At least 13 die in violence as North Indian guru is convicted in rape case
:: At least 13 people have died in North India in violent protests after a court on Friday convicted a self-styled “godman” guilty of rape, a senior state police official said.
“Thirteen deaths have been confirmed so far in Panchkula and two are critically injured,” a police official at the Haryana Police headquarters in Panchkula, a city in north India, told Reuters by phone.
Earlier in the afternoon, the court on Friday convicted the flamboyant leader of a quasi-religious sect of raping two of his followers, prompting thousands of supporters camped out near the courthouse to shout angry protests.
The court in the town of Panchkula announced the verdict in the 15-year-old case against the guru, who calls himself Saint Dr.

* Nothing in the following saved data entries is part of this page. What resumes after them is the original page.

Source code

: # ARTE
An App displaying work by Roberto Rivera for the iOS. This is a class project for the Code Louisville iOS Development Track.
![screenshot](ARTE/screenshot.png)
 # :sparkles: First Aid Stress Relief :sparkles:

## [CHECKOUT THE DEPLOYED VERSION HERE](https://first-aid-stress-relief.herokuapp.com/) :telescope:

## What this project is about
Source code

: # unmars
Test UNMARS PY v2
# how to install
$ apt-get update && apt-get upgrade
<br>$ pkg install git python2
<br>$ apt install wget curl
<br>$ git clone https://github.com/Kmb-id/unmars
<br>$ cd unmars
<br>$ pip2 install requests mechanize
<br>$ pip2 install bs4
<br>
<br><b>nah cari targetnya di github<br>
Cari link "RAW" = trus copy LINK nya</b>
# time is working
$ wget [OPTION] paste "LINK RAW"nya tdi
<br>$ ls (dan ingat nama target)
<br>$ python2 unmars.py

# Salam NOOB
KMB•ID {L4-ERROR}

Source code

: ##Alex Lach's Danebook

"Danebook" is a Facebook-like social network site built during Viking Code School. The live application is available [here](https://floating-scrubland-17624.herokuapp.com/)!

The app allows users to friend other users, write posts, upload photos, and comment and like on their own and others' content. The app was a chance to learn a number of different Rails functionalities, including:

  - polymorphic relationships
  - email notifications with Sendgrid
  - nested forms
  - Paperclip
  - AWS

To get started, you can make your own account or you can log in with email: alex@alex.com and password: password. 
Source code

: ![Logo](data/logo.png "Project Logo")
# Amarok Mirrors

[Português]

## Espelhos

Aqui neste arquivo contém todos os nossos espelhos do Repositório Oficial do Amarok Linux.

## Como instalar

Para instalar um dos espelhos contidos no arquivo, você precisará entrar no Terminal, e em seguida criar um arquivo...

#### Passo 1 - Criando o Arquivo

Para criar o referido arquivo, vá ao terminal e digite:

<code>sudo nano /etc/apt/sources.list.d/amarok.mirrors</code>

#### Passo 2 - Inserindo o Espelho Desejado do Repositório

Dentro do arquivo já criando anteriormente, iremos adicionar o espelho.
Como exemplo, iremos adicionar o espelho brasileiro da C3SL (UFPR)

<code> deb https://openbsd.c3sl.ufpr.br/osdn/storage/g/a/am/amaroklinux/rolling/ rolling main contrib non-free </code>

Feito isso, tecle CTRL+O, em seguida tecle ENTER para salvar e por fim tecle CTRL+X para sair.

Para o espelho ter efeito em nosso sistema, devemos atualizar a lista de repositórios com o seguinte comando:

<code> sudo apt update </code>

Gurmeet Ram Rahim Singh Ji Insan, prosecutor H.P.S. Verma said.
Fearing an outbreak of violence, more than 15,000 Indian police and paramilitary soldiers were patrolling streets Verma said the sentence would be announced on Aug. 28.
The 15-year-old case was being tried in a special court run by India’s top agency, the Central Bureau of Investigation. The bearded guru, who had denied the charges, had arrived for the hearing with a 100-vehicle convoy that left his ashram early Friday.

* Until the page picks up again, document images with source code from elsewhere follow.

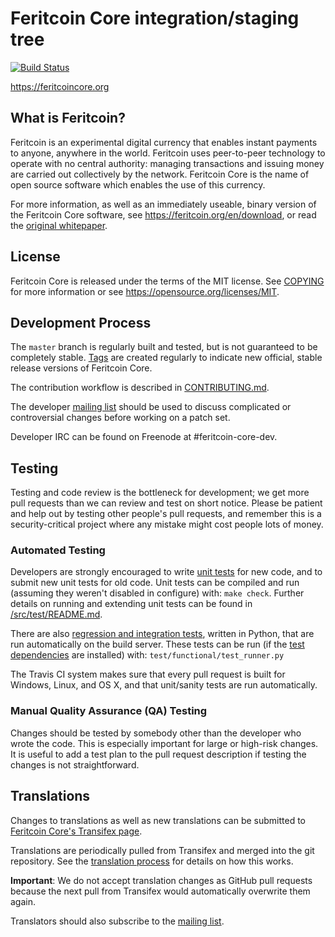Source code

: Feritcoin Core integration/staging tree
=====================================

[![Build Status](https://travis-ci.org/feritcoin/feritcoin.svg?branch=master)](https://travis-ci.org/feritcoin/feritcoin)

https://feritcoincore.org

What is Feritcoin?
----------------

Feritcoin is an experimental digital currency that enables instant payments to
anyone, anywhere in the world. Feritcoin uses peer-to-peer technology to operate
with no central authority: managing transactions and issuing money are carried
out collectively by the network. Feritcoin Core is the name of open source
software which enables the use of this currency.

For more information, as well as an immediately useable, binary version of
the Feritcoin Core software, see https://feritcoin.org/en/download, or read the
[original whitepaper](https://feritcoincore.org/feritcoin.pdf).

License
-------

Feritcoin Core is released under the terms of the MIT license. See [COPYING](COPYING) for more
information or see https://opensource.org/licenses/MIT.

Development Process
-------------------

The `master` branch is regularly built and tested, but is not guaranteed to be
completely stable. [Tags](https://github.com/feritcoin/feritcoin/tags) are created
regularly to indicate new official, stable release versions of Feritcoin Core.

The contribution workflow is described in [CONTRIBUTING.md](CONTRIBUTING.md).

The developer [mailing list](https://lists.linuxfoundation.org/mailman/listinfo/feritcoin-dev)
should be used to discuss complicated or controversial changes before working
on a patch set.

Developer IRC can be found on Freenode at #feritcoin-core-dev.

Testing
-------

Testing and code review is the bottleneck for development; we get more pull
requests than we can review and test on short notice. Please be patient and help out by testing
other people's pull requests, and remember this is a security-critical project where any mistake might cost people
lots of money.

### Automated Testing

Developers are strongly encouraged to write [unit tests](src/test/README.md) for new code, and to
submit new unit tests for old code. Unit tests can be compiled and run
(assuming they weren't disabled in configure) with: `make check`. Further details on running
and extending unit tests can be found in [/src/test/README.md](/src/test/README.md).

There are also [regression and integration tests](/test), written
in Python, that are run automatically on the build server.
These tests can be run (if the [test dependencies](/test) are installed) with: `test/functional/test_runner.py`

The Travis CI system makes sure that every pull request is built for Windows, Linux, and OS X, and that unit/sanity tests are run automatically.

### Manual Quality Assurance (QA) Testing

Changes should be tested by somebody other than the developer who wrote the
code. This is especially important for large or high-risk changes. It is useful
to add a test plan to the pull request description if testing the changes is
not straightforward.

Translations
------------

Changes to translations as well as new translations can be submitted to
[Feritcoin Core's Transifex page](https://www.transifex.com/projects/p/feritcoin/).

Translations are periodically pulled from Transifex and merged into the git repository. See the
[translation process](doc/translation_process.md) for details on how this works.

**Important**: We do not accept translation changes as GitHub pull requests because the next
pull from Transifex would automatically overwrite them again.

Translators should also subscribe to the [mailing list](https://groups.google.com/forum/#!forum/feritcoin-translators).
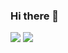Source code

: ### Hi there 👋

<img src="https://github-readme-stats.vercel.app/api?username=MersadHabibi&show_icons=true&theme=radical" />
<img src="https://github-readme-stats.vercel.app/api/top-langs/?username=MersadHabibi&hide_progress=true" />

His Dera Sacha Sauda sect claims to have some 50 million followers and campaigns for vegetarianism and against drug addiction. It has also taken up social causes such as organizing the weddings of poor couples.
Huge followings
Such sects have huge followings in India. It is not unusual for leaders to have small, heavily armed private militias protecting them. Some 100,000 of his followers had camped overnight in parks, plazas and on the streets of the town, a quiet residential suburb of Chandigarh, which is the common capital of Haryana and Punjab states.

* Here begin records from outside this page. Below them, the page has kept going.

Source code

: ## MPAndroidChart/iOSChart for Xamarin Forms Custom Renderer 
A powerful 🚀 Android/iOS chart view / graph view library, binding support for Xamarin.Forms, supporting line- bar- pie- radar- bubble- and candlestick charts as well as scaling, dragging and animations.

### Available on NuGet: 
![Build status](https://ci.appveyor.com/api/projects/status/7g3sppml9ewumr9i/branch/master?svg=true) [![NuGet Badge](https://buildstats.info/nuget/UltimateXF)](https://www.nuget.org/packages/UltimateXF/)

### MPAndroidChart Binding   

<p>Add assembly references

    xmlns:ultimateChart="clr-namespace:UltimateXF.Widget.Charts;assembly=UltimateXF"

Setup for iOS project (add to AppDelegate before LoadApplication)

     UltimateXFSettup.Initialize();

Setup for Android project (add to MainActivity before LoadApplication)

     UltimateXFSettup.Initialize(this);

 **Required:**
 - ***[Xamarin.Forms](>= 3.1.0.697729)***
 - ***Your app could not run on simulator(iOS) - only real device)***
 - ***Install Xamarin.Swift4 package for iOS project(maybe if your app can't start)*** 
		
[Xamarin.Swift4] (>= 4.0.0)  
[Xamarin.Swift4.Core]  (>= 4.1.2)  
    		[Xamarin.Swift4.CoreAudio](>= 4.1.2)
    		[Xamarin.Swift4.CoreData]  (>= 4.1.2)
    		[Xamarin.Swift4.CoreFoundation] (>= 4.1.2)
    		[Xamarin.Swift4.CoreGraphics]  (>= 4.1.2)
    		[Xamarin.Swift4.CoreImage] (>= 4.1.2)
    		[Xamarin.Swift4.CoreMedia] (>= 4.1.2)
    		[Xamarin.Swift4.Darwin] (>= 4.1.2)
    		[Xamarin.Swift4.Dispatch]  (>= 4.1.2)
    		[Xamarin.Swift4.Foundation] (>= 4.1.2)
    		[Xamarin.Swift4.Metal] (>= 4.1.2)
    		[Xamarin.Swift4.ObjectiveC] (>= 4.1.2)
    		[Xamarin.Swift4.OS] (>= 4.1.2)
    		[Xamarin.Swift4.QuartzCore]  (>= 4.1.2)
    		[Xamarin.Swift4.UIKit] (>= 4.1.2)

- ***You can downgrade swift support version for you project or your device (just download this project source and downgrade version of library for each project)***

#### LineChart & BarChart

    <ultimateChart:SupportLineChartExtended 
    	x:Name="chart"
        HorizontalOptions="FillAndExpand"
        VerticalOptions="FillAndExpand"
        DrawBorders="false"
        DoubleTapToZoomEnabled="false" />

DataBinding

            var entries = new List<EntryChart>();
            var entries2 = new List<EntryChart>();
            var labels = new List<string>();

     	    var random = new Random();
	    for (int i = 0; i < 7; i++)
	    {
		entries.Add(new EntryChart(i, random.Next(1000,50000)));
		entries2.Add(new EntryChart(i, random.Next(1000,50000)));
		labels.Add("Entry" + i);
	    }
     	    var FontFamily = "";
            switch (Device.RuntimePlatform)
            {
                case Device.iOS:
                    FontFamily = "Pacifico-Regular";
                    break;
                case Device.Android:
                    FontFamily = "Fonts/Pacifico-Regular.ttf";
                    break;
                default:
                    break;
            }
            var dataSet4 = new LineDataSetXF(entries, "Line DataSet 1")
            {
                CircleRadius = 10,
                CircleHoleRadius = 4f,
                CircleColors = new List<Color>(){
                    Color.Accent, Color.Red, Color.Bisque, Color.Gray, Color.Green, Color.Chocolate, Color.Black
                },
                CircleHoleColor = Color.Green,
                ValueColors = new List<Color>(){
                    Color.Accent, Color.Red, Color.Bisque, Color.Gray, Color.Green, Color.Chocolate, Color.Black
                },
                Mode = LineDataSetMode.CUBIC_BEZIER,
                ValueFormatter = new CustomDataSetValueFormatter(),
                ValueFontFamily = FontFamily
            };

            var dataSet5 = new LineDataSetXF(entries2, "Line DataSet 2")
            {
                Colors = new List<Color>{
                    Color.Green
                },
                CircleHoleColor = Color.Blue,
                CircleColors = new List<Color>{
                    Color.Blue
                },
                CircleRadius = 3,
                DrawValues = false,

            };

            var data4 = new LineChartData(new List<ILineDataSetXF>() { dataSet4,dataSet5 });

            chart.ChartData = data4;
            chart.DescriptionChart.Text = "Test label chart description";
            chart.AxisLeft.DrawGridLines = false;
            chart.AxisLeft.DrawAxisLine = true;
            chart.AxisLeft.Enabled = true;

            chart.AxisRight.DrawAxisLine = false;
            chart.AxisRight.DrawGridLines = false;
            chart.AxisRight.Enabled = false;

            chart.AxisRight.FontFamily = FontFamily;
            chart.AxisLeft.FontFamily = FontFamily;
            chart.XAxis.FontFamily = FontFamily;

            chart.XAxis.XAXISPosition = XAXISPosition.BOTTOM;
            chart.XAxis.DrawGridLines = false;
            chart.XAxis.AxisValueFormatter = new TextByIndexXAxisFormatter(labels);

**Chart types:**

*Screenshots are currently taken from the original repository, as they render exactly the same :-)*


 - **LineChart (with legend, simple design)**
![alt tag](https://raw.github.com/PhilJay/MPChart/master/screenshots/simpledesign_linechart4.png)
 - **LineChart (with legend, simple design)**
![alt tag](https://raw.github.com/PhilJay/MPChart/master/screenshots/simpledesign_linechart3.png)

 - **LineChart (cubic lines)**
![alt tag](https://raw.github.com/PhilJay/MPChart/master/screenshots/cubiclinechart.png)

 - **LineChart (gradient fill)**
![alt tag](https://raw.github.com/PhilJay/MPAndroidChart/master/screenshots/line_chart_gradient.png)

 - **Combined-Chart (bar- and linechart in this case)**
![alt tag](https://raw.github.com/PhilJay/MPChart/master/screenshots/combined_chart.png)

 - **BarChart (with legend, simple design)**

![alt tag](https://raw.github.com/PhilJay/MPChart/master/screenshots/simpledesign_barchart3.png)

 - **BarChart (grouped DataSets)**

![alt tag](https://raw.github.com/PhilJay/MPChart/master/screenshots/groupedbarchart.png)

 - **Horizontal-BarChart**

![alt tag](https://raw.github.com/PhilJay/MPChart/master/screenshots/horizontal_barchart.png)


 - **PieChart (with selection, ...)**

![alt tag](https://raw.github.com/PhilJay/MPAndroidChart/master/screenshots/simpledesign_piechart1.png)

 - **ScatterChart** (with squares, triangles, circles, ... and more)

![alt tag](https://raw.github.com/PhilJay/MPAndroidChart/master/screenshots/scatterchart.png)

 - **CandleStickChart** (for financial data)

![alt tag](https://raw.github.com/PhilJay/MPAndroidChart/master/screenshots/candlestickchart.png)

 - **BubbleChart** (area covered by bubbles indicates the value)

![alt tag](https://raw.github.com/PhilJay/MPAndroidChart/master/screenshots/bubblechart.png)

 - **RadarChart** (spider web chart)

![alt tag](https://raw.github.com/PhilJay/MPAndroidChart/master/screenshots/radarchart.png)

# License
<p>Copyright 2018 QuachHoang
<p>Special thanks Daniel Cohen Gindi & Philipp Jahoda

Police erected heavy metal barricades topped with barbed wire along main roads in the town, and blocked the road leading to the courthouse. Officers on horseback monitored the crowds nearby.
“We are prepared to deal with any situation, but are confident that adequate measures have been put in place,” said B.S. Sandhu, a top Haryana police official. Army soldiers will later march through the streets to garner a sense of security, Sandhu told reporters, as helicopters whirred overhead before the verdict was read.
Authorities ordered Internet and cellphone services shut down across both Haryana and Punjab as a security precaution. Train services were canceled through the area, leading to railway delays across north India. Schools and colleges were closed.